Identification of structural variants in human genome using long-read Next Generation Sequencing with the Oxford Nanopore technology

Project period: 2018 - 2019
Project leader: Michał Piętal

DNA sequence analysis is a foundation of contemporary biological sciences but not only. DNA sequencing technologies are the tools that contribute to the development of molecular research, also they broaden the scope of knowledge about human biology. Some time ago, the core sequencing technique was Sanger’s method. Today, the next generation sequencing (NGS) techniques gain more significance. They allow for the development and extension of molecular methods, due to the elimination of shortcomings of conventional sequencing techniques (that is mainly: cost and time). The main advantages of NGS techniques as compared for conventional methods is simultaneous detection of large number of genetic markers of high-resolution genetic data. It becomes possible to obtain genetic data about the microorganisms, insects, plants or soil (so called: eDNA).

As an example, 1000 Genomes Consortium (1KGP), established in 2008, is an international research effort which aims at the creation of most comprehensive repository of genetic variability of the human genome. The researchers involved, initially planned to sequence a thousand of individual genomes throughout the world, within various ethnic groups. Firs paper documenting the project was released in Nature in 2010. The aim of the last project phase was to learn about the genetic variability, across 26 selected populations, in order to create the catalogue of human genome variability on a global scale. According to the paper from 1000 Genomes, 3rd Phase (Nature, 2015), structural variants pose a natural factor contributing to human genome variability, by altering nearly 20 000 000 bases in the sequence. Human genome consists of c.a. 2100 - 2500 structural variants, such as: deletions, duplications, insertions, inversions, with the most frequent, large deletions. The research established the connection between structural variants and the occurrence of many illness-related phenotypes, which include: obesity, cancer, autism or schizophrenia. Despite of the enormous progress in the area of sequencing techniques, detection of structural variants is still challenging, because of complex nature of variants, significant number of long variants, or the tendency of variant occurrence in repetitive genomic loci. The technologies like Nanopore MinION, which allows for the longer length of reads, are more favorable that short reads techniques. Long DNA fragments can cover all repetitive regions, which might lead to resolving the gaps in the sequence being analyzed. Moreover, they allow for identification of very large structural variants contained within the one single read. Furthermore, large number of structural variants, which occurrence is correlated with single nucleotide polymorphisms (SNP) as reported in association studies (GWAS), only underlines the significance of sensitivity improvement of the variant detection or genotyping in clinical cases. The prediction of genetic variability may also have importance for autoimmune diseases which etiology is complex and not entirely known, to date. In such cases, the development of the structural variants detection and analysis method, would definitely contribute into the development of personalized medicine.

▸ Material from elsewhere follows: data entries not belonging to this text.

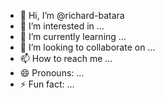 - 👋 Hi, I’m @richard-batara
- 👀 I’m interested in ...
- 🌱 I’m currently learning ...
- 💞️ I’m looking to collaborate on ...
- 📫 How to reach me ...
- 😄 Pronouns: ...
- ⚡ Fun fact: ...

<!---
richard-batara/richard-batara is a ✨ special ✨ repository because its `README.md` (this file) appears on your GitHub profile.
You can click the Preview link to take a look at your changes.
--->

MinION (Oxford Nanopore) is a new technique, which has been available since 2015 for the selected users. The revolution being born with this technology covers the following key features: (i) ease of use, (ii) mobility/portability, (iii) long reads (up to 20 kbps and below). This technology can be used for the following application areas: prompt viral identification, ebola or influenza virus monitoring, environmental monitoring, food safety monitoring, SV analysis of malignant cells, haplotyping, fetus DNA analysis, antibiotics resistance and many more.

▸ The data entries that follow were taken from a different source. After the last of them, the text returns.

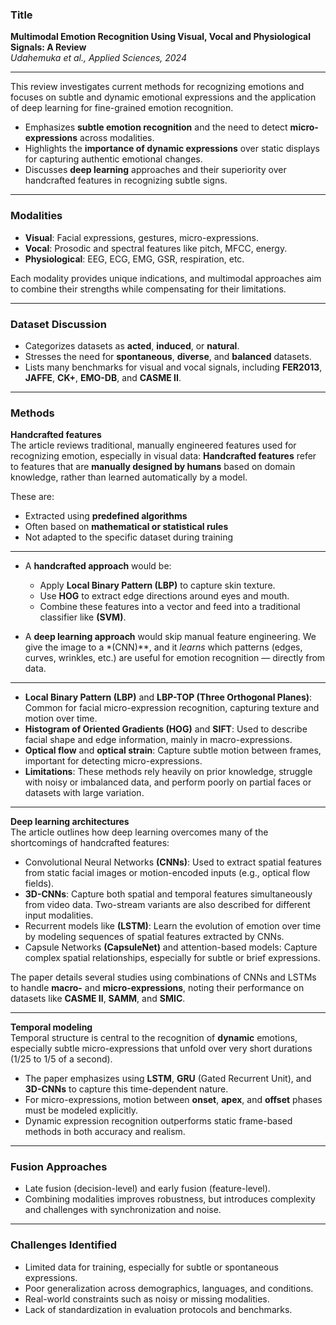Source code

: 
### Title  
**Multimodal Emotion Recognition Using Visual, Vocal and Physiological Signals: A Review**  
*Udahemuka et al., Applied Sciences, 2024*

---

This review investigates current methods for recognizing emotions and focuses on subtle and dynamic emotional expressions and the application of deep learning for fine-grained emotion recognition.

- Emphasizes **subtle emotion recognition** and the need to detect **micro-expressions** across modalities.  
- Highlights the **importance of dynamic expressions** over static displays for capturing authentic emotional changes.  
- Discusses **deep learning** approaches and their superiority over handcrafted features in recognizing subtle signs.

---

### Modalities  
- **Visual**: Facial expressions, gestures, micro-expressions.  
- **Vocal**: Prosodic and spectral features like pitch, MFCC, energy.  
- **Physiological**: EEG, ECG, EMG, GSR, respiration, etc.  

Each modality provides unique indications, and multimodal approaches aim to combine their strengths while compensating for their limitations.

---

### Dataset Discussion  
- Categorizes datasets as **acted**, **induced**, or **natural**.  
- Stresses the need for **spontaneous**, **diverse**, and **balanced** datasets.  
- Lists many benchmarks for visual and vocal signals, including **FER2013**, **JAFFE**, **CK+**, **EMO-DB**, and **CASME II**.

---

### Methods

**Handcrafted features**  
The article reviews traditional, manually engineered features used for recognizing emotion, especially in visual data:
**Handcrafted features** refer to features that are **manually designed by humans** based on domain knowledge, rather than learned automatically by a model.

These are:
- Extracted using **predefined algorithms**
- Often based on **mathematical or statistical rules**
- Not adapted to the specific dataset during training

---

- A **handcrafted approach** would be:  
  - Apply **Local Binary Pattern (LBP)** to capture skin texture.  
  - Use **HOG** to extract edge directions around eyes and mouth.  
  - Combine these features into a vector and feed into a traditional classifier like **(SVM)**.

- A **deep learning approach** would skip manual feature engineering. We give the image to a *(CNN)**, and it *learns* which patterns (edges, curves, wrinkles, etc.) are useful for emotion recognition — directly from data.

---

- **Local Binary Pattern (LBP)** and **LBP-TOP (Three Orthogonal Planes)**: Common for facial micro-expression recognition, capturing texture and motion over time.
- **Histogram of Oriented Gradients (HOG)** and **SIFT**: Used to describe facial shape and edge information, mainly in macro-expressions.
- **Optical flow** and **optical strain**: Capture subtle motion between frames, important for detecting micro-expressions.
- **Limitations**: These methods rely heavily on prior knowledge, struggle with noisy or imbalanced data, and perform poorly on partial faces or datasets with large variation.

---

**Deep learning architectures**  
The article outlines how deep learning overcomes many of the shortcomings of handcrafted features:

- Convolutional Neural Networks **(CNNs)**: Used to extract spatial features from static facial images or motion-encoded inputs (e.g., optical flow fields).
- **3D-CNNs**: Capture both spatial and temporal features simultaneously from video data. Two-stream variants are also described for different input modalities.
- Recurrent models like **(LSTM)**: Learn the evolution of emotion over time by modeling sequences of spatial features extracted by CNNs.
- Capsule Networks **(CapsuleNet)** and attention-based models: Capture complex spatial relationships, especially for subtle or brief expressions.

The paper details several studies using combinations of CNNs and LSTMs to handle **macro-** and **micro-expressions**, noting their performance on datasets like **CASME II**, **SAMM**, and **SMIC**.

---

**Temporal modeling**  
Temporal structure is central to the recognition of **dynamic** emotions, especially subtle micro-expressions that unfold over very short durations (1/25 to 1/5 of a second).

- The paper emphasizes using **LSTM**, **GRU** (Gated Recurrent Unit), and **3D-CNNs** to capture this time-dependent nature.
- For micro-expressions, motion between **onset**, **apex**, and **offset** phases must be modeled explicitly.
- Dynamic expression recognition outperforms static frame-based methods in both accuracy and realism.

---

### Fusion Approaches  
- Late fusion (decision-level) and early fusion (feature-level).  
- Combining modalities improves robustness, but introduces complexity and challenges with synchronization and noise.

---

### Challenges Identified  
- Limited data for training, especially for subtle or spontaneous expressions.  
- Poor generalization across demographics, languages, and conditions.  
- Real-world constraints such as noisy or missing modalities.  
- Lack of standardization in evaluation protocols and benchmarks.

The main aim of our research project is the increase of the competences of the applicant, in the area of understanding of experimental technologies, such as Oxford Nanopore long read sequencing. Another aim is the generation of experimental data (which isn’t accessible to date as public data), for the purpose of subsequent bioinformatics research and the submission of research grants. The research project which is assumed to be submitted as a proposal (up to 12 months), assumes the creation of bioinformatics tools and web services for the purpose of analysis of the human genome (and others), for the analysis of the correspondence between rare diseases and structural variants (SV) occurrence. The data being sequenced are to be originated from 1000 genomes families (parents and children). DNA had been isolated from peripheral blood (according to the protocols used in the 1000 Genomes project). With the methodology used in 1000 Genomes consortium and basing upon our own algorithms the main types of structural variants will be identified.